What advice would you give someone going into a board leadership position for the first time?
Pay attention! Ask questions! It helps to have a mentor. Watch, listen, and learn the dynamics of the group.
What are a few resources you would recommend to someone looking to gain insight into becoming a better leader and eventually obtaining a board position?
Be active in your local nursing professional organization. Learn about other organizations that interest you. Volunteer if you can. Many non-profit boards and all governmental and municipal boards have open board meetings; ask if you can attend as a guest.
Why do you feel it is important for nurses to serve on boards?

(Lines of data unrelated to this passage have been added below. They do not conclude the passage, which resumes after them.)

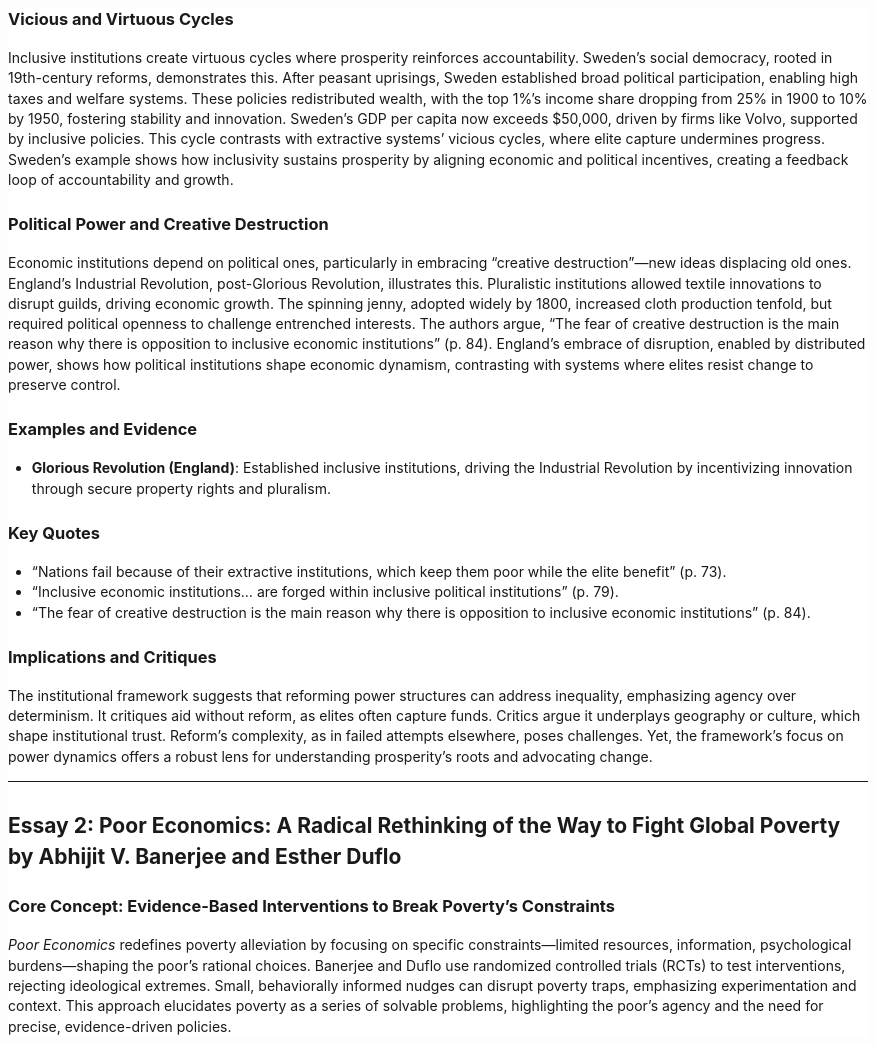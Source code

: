 ### Vicious and Virtuous Cycles
Inclusive institutions create virtuous cycles where prosperity reinforces accountability. Sweden’s social democracy, rooted in 19th-century reforms, demonstrates this. After peasant uprisings, Sweden established broad political participation, enabling high taxes and welfare systems. These policies redistributed wealth, with the top 1%’s income share dropping from 25% in 1900 to 10% by 1950, fostering stability and innovation. Sweden’s GDP per capita now exceeds $50,000, driven by firms like Volvo, supported by inclusive policies. This cycle contrasts with extractive systems’ vicious cycles, where elite capture undermines progress. Sweden’s example shows how inclusivity sustains prosperity by aligning economic and political incentives, creating a feedback loop of accountability and growth.

### Political Power and Creative Destruction
Economic institutions depend on political ones, particularly in embracing “creative destruction”—new ideas displacing old ones. England’s Industrial Revolution, post-Glorious Revolution, illustrates this. Pluralistic institutions allowed textile innovations to disrupt guilds, driving economic growth. The spinning jenny, adopted widely by 1800, increased cloth production tenfold, but required political openness to challenge entrenched interests. The authors argue, “The fear of creative destruction is the main reason why there is opposition to inclusive economic institutions” (p. 84). England’s embrace of disruption, enabled by distributed power, shows how political institutions shape economic dynamism, contrasting with systems where elites resist change to preserve control.

### Examples and Evidence
- **Glorious Revolution (England)**: Established inclusive institutions, driving the Industrial Revolution by incentivizing innovation through secure property rights and pluralism.

### Key Quotes
- “Nations fail because of their extractive institutions, which keep them poor while the elite benefit” (p. 73).  
- “Inclusive economic institutions… are forged within inclusive political institutions” (p. 79).  
- “The fear of creative destruction is the main reason why there is opposition to inclusive economic institutions” (p. 84).

### Implications and Critiques
The institutional framework suggests that reforming power structures can address inequality, emphasizing agency over determinism. It critiques aid without reform, as elites often capture funds. Critics argue it underplays geography or culture, which shape institutional trust. Reform’s complexity, as in failed attempts elsewhere, poses challenges. Yet, the framework’s focus on power dynamics offers a robust lens for understanding prosperity’s roots and advocating change.

---

## Essay 2: Poor Economics: A Radical Rethinking of the Way to Fight Global Poverty by Abhijit V. Banerjee and Esther Duflo

### Core Concept: Evidence-Based Interventions to Break Poverty’s Constraints
*Poor Economics* redefines poverty alleviation by focusing on specific constraints—limited resources, information, psychological burdens—shaping the poor’s rational choices. Banerjee and Duflo use randomized controlled trials (RCTs) to test interventions, rejecting ideological extremes. Small, behaviorally informed nudges can disrupt poverty traps, emphasizing experimentation and context. This approach elucidates poverty as a series of solvable problems, highlighting the poor’s agency and the need for precise, evidence-driven policies.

Nurses are uniquely qualified to represent the public good; we are educated to be patient advocates. Also, the nursing profession needs to grow its profile as community leaders!
What do you think is the most significant barrier to nurses serving on boards?
It is intimidating when you are not sure what is expected of you. This is where a mentor can help. Also, many non-profit boards expect you to financially support their mission. There may, or may not, be a defined contribution, so make sure it is something that you could gladly support.
- RN, CPAN
“Board service can be rewarding to nurses both personally and professionally. It not only requires them to exercise leadership; it expands those skills and advances their capabilities and knowledge. It gives nurses the chance to meet people and enhance their professional networks. And it can be inspirational and empowering.” -Sue Hassmiller, PhD, RN, FAAN, Robert Wood Johnson Foundation
The Nurses on Boards Coalition (NOBC) represents national nursing and other organizations working to build healthier communities in America by increasing nurses’ presence on corporate, health-related, and other boards, panels, and commissions.